Review: For those interested in the subject of repressed memory and who are looking for a relatively light treatement of a very difficult and painful subject, this is the book. It has all the necessary information, reads easily and can be given to family or friends who want to know more about the topic. The cartoons help make the book more readable.

Rating: 5 stars
Summary: excellent rejoinder to the advocates of 'memory work'
Review: Psychotherapists and clients alike need to read this book or the other excellent similar ones outlining the perils of embarking on "memory work" therapy with a True Believer for a therapist.
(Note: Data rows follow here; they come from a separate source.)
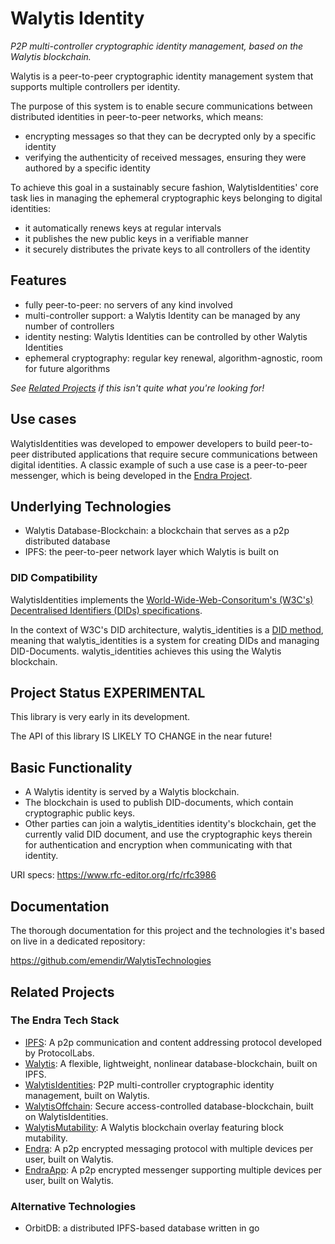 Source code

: # Walytis Identity 

_P2P multi-controller cryptographic identity management, based on the Walytis blockchain._

Walytis is a peer-to-peer cryptographic identity management system that supports multiple controllers per identity.

The purpose of this system is to enable secure communications between distributed identities in peer-to-peer networks, which means:
- encrypting messages so that they can be decrypted only by a specific identity
- verifying the authenticity of received messages, ensuring they were authored by a specific identity

To achieve this goal in a sustainably secure fashion, WalytisIdentities' core task lies in managing the ephemeral cryptographic keys belonging to digital identities:
- it automatically renews keys at regular intervals
- it publishes the new public keys in a verifiable manner
- it securely distributes the private keys to all controllers of the identity
## Features

- fully peer-to-peer: no servers of any kind involved
- multi-controller support: a Walytis Identity can be managed by any number of controllers
- identity nesting: Walytis Identities can be controlled by other Walytis Identities
- ephemeral cryptography: regular key renewal, algorithm-agnostic, room for future algorithms

_See [Related Projects](#Related%20Projects) if this isn't quite what you're looking for!_

## Use cases

WalytisIdentities was developed to empower developers to build peer-to-peer distributed applications that require secure communications between digital identities.
A classic example of such a use case is a peer-to-peer messenger, which is being developed in the [Endra Project](https://github.com/emendir/Endra).

## Underlying Technologies
- Walytis Database-Blockchain: a blockchain that serves as a p2p distributed database
- IPFS: the peer-to-peer network layer which Walytis is built on
### DID Compatibility

WalytisIdentities implements the [World-Wide-Web-Consoritum's (W3C's) Decentralised Identifiers (DIDs) specifications](https://www.w3.org/TR/did-core/).

In the context of W3C's DID architecture, walytis_identities is a [DID method](https://www.w3.org/TR/did-core/#methods),
meaning that walytis_identities is a system for creating DIDs and managing DID-Documents.
walytis_identities achieves this using the Walytis blockchain.

## Project Status **EXPERIMENTAL**

This library is very early in its development.

The API of this library IS LIKELY TO CHANGE in the near future!

## Basic Functionality

- A Walytis identity is served by a Walytis blockchain.
- The blockchain is used to publish DID-documents, which contain cryptographic public keys.
- Other parties can join a walytis_identities identity's blockchain, get the currently valid DID document, and use the cryptographic keys therein for authentication and encryption when communicating with that identity.


URI specs: https://www.rfc-editor.org/rfc/rfc3986

## Documentation

The thorough documentation for this project and the technologies it's based on live in a dedicated repository:

https://github.com/emendir/WalytisTechnologies

## Related Projects
### The Endra Tech Stack

- [IPFS](https://ipfs.tech):  A p2p communication and content addressing protocol developed by ProtocolLabs.
- [Walytis](https://github.com/emendir/Walytis_Beta): A flexible, lightweight, nonlinear database-blockchain, built on IPFS.
- [WalytisIdentities](https://github.com/emendir/WalytisIdentities): P2P multi-controller cryptographic identity management, built on Walytis.
- [WalytisOffchain](https://github.com/emendir/WalytisOffchain): Secure access-controlled database-blockchain, built on WalytisIdentities.
- [WalytisMutability](https://github.com/emendir/WalytisMutability): A Walytis blockchain overlay featuring block mutability.
- [Endra](https://github.com/emendir/Endra): A p2p encrypted messaging protocol with multiple devices per user, built on Walytis.
- [EndraApp](https://github.com/emendir/EndraApp): A p2p encrypted messenger supporting multiple devices per user, built on Walytis.

### Alternative Technologies
- OrbitDB: a distributed IPFS-based database written in go
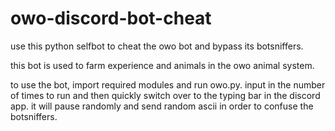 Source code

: # owo-discord-bot-cheat
use this python selfbot to cheat the owo bot and bypass its botsniffers.

this bot is used to farm experience and animals in the owo animal system.

to use the bot, import required modules and run owo.py. input in the number of times to run and then quickly switch over to the typing bar in the discord app. it will pause randomly and send random ascii in order to confuse the botsniffers.
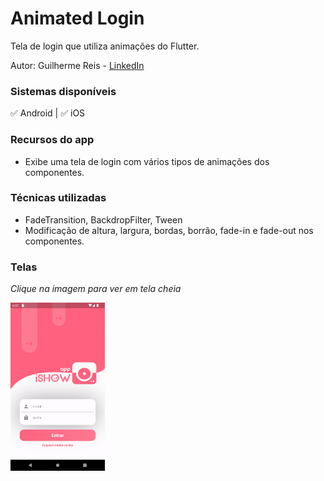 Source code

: # Animated Login

Tela de login que utiliza animações do Flutter.

Autor: Guilherme Reis - [LinkedIn](https://www.linkedin.com/in/guilhermereisdev/)

### Sistemas disponíveis
✅ Android | ✅ iOS

### Recursos do app

- Exibe uma tela de login com vários tipos de animações dos componentes.

### Técnicas utilizadas

- FadeTransition, BackdropFilter, Tween
- Modificação de altura, largura, bordas, borrão, fade-in e fade-out nos componentes.

### Telas

_Clique na imagem para ver em tela cheia_

<img src="screenshots/001.gif" width="30%"> 
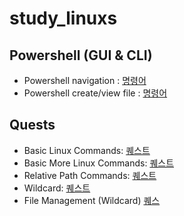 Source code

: # study_linuxs

## Powershell (GUI & CLI)
- Powershell navigation : [명령어](/codes/10_powershell.sh)
- Powershell create/view file : [명령어](/codes/20_control_file_dir_powershell.sh)

## Quests
- Basic Linux Commands: [퀘스트](/codes/quests/10_basic_linux_commands.md)
- Basic More Linux Commands: [퀘스트](/codes/quests/20_basic_more_linux_commands.md) 
- Relative Path Commands: [퀘스트](/codes/quests/30_relative_path_commands.md)
- Wildcard: [퀘스트](/codes/quests/40_linux_wildcard_practice.md)
- File Management (Wildcard) [퀘스](/codes/quests/41_linux_file_management_wildcard_practice.md) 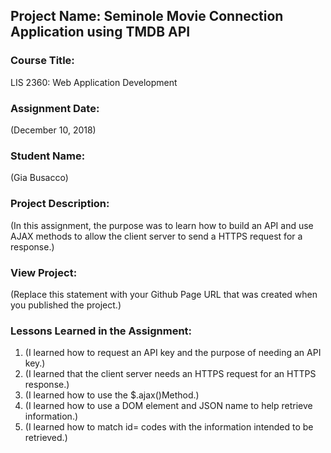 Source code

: ## Project Name:  Seminole Movie Connection Application using TMDB API

### Course Title:
LIS 2360:  Web Application Development

### Assignment Date:  
(December 10, 2018)

### Student Name:  
(Gia Busacco)

### Project Description:
(In this assignment, the purpose was to learn how to build an API and use AJAX methods to allow the client server to send a HTTPS request for a response.)

### View Project:
(Replace this statement with your Github Page URL that was created when you 
 published the project.)

### Lessons Learned in the Assignment:
1. (I learned how to request an API key and the purpose of needing an API key.)
2. (I learned that the client server needs an HTTPS request for an HTTPS response.)
3. (I learned how to use the $.ajax()Method.)
4. (I learned how to use a DOM element and JSON name to help retrieve information.)
5. (I learned how to match id= codes with the information intended to be retrieved.) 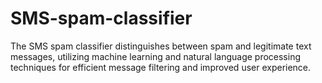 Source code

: # SMS-spam-classifier
The SMS spam classifier distinguishes between spam and legitimate text messages, utilizing machine learning and natural language processing techniques for efficient message filtering and improved user experience.
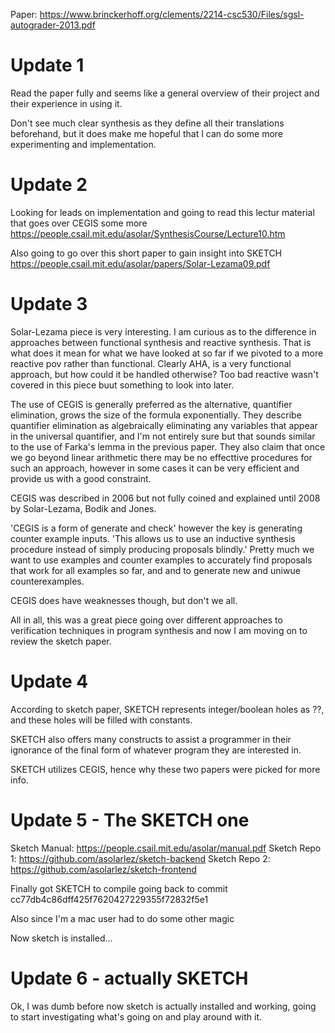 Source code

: Paper: https://www.brinckerhoff.org/clements/2214-csc530/Files/sgsl-autograder-2013.pdf

# Update 1

Read the paper fully and seems like a general overview of their project and their experience in using it.

Don't see much clear synthesis as they define all their translations beforehand, but it does make me hopeful that I can do some more experimenting and implementation.

# Update 2

Looking for leads on implementation and going to read this lectur material that goes over CEGIS some more https://people.csail.mit.edu/asolar/SynthesisCourse/Lecture10.htm

Also going to go over this short paper to gain insight into SKETCH https://people.csail.mit.edu/asolar/papers/Solar-Lezama09.pdf

# Update 3

Solar-Lezama piece is very interesting. I am curious as to the difference in approaches between functional synthesis and reactive synthesis. That is what does it mean for what we have looked at so far if we pivoted to a more reactive pov rather than functional. Clearly AHA, is a very functional approach, but how could it be handled otherwise? Too bad reactive wasn't covered in this piece buut something to look into later.

The use of CEGIS is generally preferred as the alternative, quantifier elimination, grows the size of the formula exponentially. They describe quantifier elimination as algebraically eliminating any variables that appear in the universal quantifier, and I'm not entirely sure but that sounds similar to the use of Farka's lemma in the previous paper. They also claim that once we go beyond linear arithmetic there may be no effecttive procedures for such an approach, however in some cases it can be very efficient and provide us with a good constraint.

CEGIS was described in 2006 but not fully coined and explained until 2008 by Solar-Lezama, Bodik and Jones.

'CEGIS is a form of generate and check' however the key is generating counter example inputs. 'This allows us to use an inductive synthesis procedure instead of simply producing proposals blindly.' Pretty much we want to use examples and counter examples to accurately find proposals that work for all examples so far, and and to generate new and uniwue counterexamples. 

CEGIS does have weaknesses though, but don't we all.

All in all, this was a great piece going over different approaches to verification techniques in program synthesis and now I am moving on to review the sketch paper.

# Update 4

According to sketch paper, SKETCH represents integer/boolean holes as ??, and these holes will be filled with constants. 

SKETCH also offers many constructs to assist a programmer in their ignorance of the final form of whatever program they are interested in. 

SKETCH utilizes CEGIS, hence why these two papers were picked for more info. 

# Update 5 - The SKETCH one

Sketch Manual: https://people.csail.mit.edu/asolar/manual.pdf
Sketch Repo 1: https://github.com/asolarlez/sketch-backend
Sketch Repo 2: https://github.com/asolarlez/sketch-frontend

Finally got SKETCH to compile going back to commit cc77db4c86dff425f7620427229355f72832f5e1

Also since I'm a mac user had to do some other magic

Now sketch is installed...

# Update 6 - actually SKETCH

Ok, I was dumb before now sketch is actually installed and working, going to start investigating what's going on and play around with it.



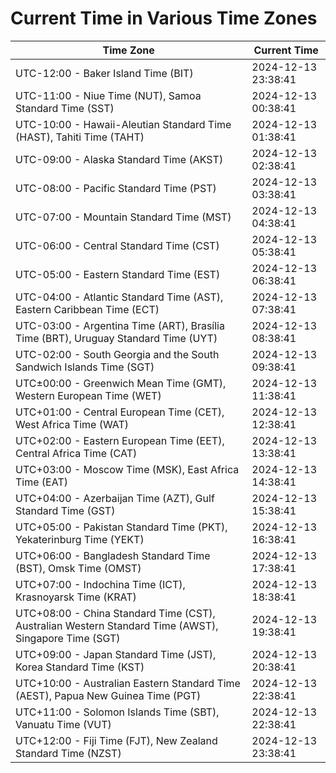 # Current Time in Various Time Zones

| Time Zone | Current Time |
|-----------|--------------|
| UTC-12:00 - Baker Island Time (BIT) | 2024-12-13 23:38:41 |
| UTC-11:00 - Niue Time (NUT), Samoa Standard Time (SST) | 2024-12-13 00:38:41 |
| UTC-10:00 - Hawaii-Aleutian Standard Time (HAST), Tahiti Time (TAHT) | 2024-12-13 01:38:41 |
| UTC-09:00 - Alaska Standard Time (AKST) | 2024-12-13 02:38:41 |
| UTC-08:00 - Pacific Standard Time (PST) | 2024-12-13 03:38:41 |
| UTC-07:00 - Mountain Standard Time (MST) | 2024-12-13 04:38:41 |
| UTC-06:00 - Central Standard Time (CST) | 2024-12-13 05:38:41 |
| UTC-05:00 - Eastern Standard Time (EST) | 2024-12-13 06:38:41 |
| UTC-04:00 - Atlantic Standard Time (AST), Eastern Caribbean Time (ECT) | 2024-12-13 07:38:41 |
| UTC-03:00 - Argentina Time (ART), Brasília Time (BRT), Uruguay Standard Time (UYT) | 2024-12-13 08:38:41 |
| UTC-02:00 - South Georgia and the South Sandwich Islands Time (SGT) | 2024-12-13 09:38:41 |
| UTC±00:00 - Greenwich Mean Time (GMT), Western European Time (WET) | 2024-12-13 11:38:41 |
| UTC+01:00 - Central European Time (CET), West Africa Time (WAT) | 2024-12-13 12:38:41 |
| UTC+02:00 - Eastern European Time (EET), Central Africa Time (CAT) | 2024-12-13 13:38:41 |
| UTC+03:00 - Moscow Time (MSK), East Africa Time (EAT) | 2024-12-13 14:38:41 |
| UTC+04:00 - Azerbaijan Time (AZT), Gulf Standard Time (GST) | 2024-12-13 15:38:41 |
| UTC+05:00 - Pakistan Standard Time (PKT), Yekaterinburg Time (YEKT) | 2024-12-13 16:38:41 |
| UTC+06:00 - Bangladesh Standard Time (BST), Omsk Time (OMST) | 2024-12-13 17:38:41 |
| UTC+07:00 - Indochina Time (ICT), Krasnoyarsk Time (KRAT) | 2024-12-13 18:38:41 |
| UTC+08:00 - China Standard Time (CST), Australian Western Standard Time (AWST), Singapore Time (SGT) | 2024-12-13 19:38:41 |
| UTC+09:00 - Japan Standard Time (JST), Korea Standard Time (KST) | 2024-12-13 20:38:41 |
| UTC+10:00 - Australian Eastern Standard Time (AEST), Papua New Guinea Time (PGT) | 2024-12-13 22:38:41 |
| UTC+11:00 - Solomon Islands Time (SBT), Vanuatu Time (VUT) | 2024-12-13 22:38:41 |
| UTC+12:00 - Fiji Time (FJT), New Zealand Standard Time (NZST) | 2024-12-13 23:38:41 |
I appreciated the previous reviewer's comment: "Ziggy on the cover - enough said". In other words, putting a cartoon on a serious book means you're in denial. That kind of ad hominem smear is really typical of True Believers in 'memory work'. Part of their worldview is that they can always tell (human) books by their covers. Specifically, they believe they know the underlying cause of any anxiety attack, off-color remark, depressed mood, nightmare, or other nonspecific symptom that any adult has in our society: Repressed memories of sexual abuse. As Bass & Davis so tellingly acknowledged in earlier editions of The Courage To Heal, in "hundreds of cases" they had never encountered a single woman who "suspected she might have been abused, explored it, and determined that she wasn't." Think about that illogic for a moment! In the newest edition they begrudgingly and very belatedly admit that counselors have sometimes "pushed clients to acknowledge abuse...that did not occur." What Bass and Davis sadly still fail to acknowledge is that memory is so highly suggestible that even without overt "pushing", false memories of abuse can emerge in any suggestible context. I don't know what happened in the Freyd family in particular, but regardless of their personal history, to ignore the MOUNTAIN of evidence indicating malleability of memory (summarized here by Freyd senior, elsewhere more expertly by Ofshe, Loftus, and others) is >real< denial.

Rating: 1 stars
Summary: The Creative Power of Denial
Review: Skip this pseudoscientific rubbish or, better yet, read it and see the lengths that denial will go to. Ziggy on the cover. This says it all, folks. If you want to read a substantial work on this subject read Betrayal Trauma : The Logic of Forgetting Childhood Abuse by Jennifer J. Freyd. Jennifer being the daughter in this family.